Task item:
Going through the material below, please gather all lines with the word "radical" in them.

Entries shown START

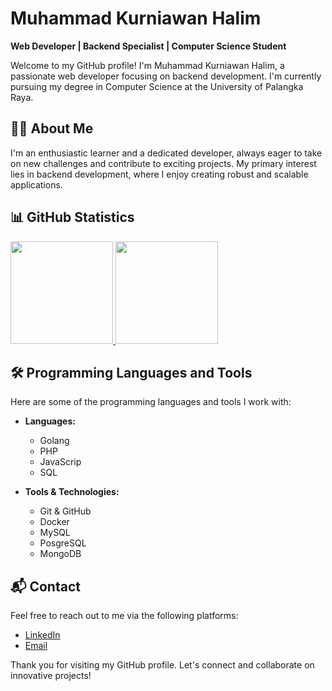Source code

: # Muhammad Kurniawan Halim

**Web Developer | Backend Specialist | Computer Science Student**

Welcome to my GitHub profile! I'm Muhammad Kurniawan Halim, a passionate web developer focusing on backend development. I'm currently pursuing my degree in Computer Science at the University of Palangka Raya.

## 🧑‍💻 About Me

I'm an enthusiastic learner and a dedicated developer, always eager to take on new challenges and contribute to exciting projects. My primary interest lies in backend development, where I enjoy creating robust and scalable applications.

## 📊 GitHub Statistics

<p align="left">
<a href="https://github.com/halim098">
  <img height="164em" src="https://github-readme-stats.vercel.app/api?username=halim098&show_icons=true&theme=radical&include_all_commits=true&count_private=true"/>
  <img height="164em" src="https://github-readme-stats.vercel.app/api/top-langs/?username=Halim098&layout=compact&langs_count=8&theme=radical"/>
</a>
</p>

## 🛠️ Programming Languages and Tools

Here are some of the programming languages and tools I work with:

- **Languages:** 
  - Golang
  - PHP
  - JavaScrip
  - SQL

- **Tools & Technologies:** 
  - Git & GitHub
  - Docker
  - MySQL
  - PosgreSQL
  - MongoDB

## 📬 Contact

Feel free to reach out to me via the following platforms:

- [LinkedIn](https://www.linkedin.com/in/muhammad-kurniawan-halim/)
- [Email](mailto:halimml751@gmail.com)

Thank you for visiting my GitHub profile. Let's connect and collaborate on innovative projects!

Entries shown END
Entries shown START

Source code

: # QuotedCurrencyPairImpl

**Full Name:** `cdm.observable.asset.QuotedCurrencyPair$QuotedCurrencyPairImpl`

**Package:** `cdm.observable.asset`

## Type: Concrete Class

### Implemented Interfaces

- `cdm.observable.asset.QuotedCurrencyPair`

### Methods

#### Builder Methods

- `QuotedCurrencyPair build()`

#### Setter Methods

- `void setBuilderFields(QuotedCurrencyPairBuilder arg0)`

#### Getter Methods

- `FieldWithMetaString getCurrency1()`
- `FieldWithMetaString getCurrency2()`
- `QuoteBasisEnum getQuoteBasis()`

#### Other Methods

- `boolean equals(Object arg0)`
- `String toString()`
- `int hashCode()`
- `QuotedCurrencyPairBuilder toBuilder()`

Entries shown END

Output for this task:
  <img height="164em" src="https://github-readme-stats.vercel.app/api?username=halim098&show_icons=true&theme=radical&include_all_commits=true&count_private=true"/>
  <img height="164em" src="https://github-readme-stats.vercel.app/api/top-langs/?username=Halim098&layout=compact&langs_count=8&theme=radical"/>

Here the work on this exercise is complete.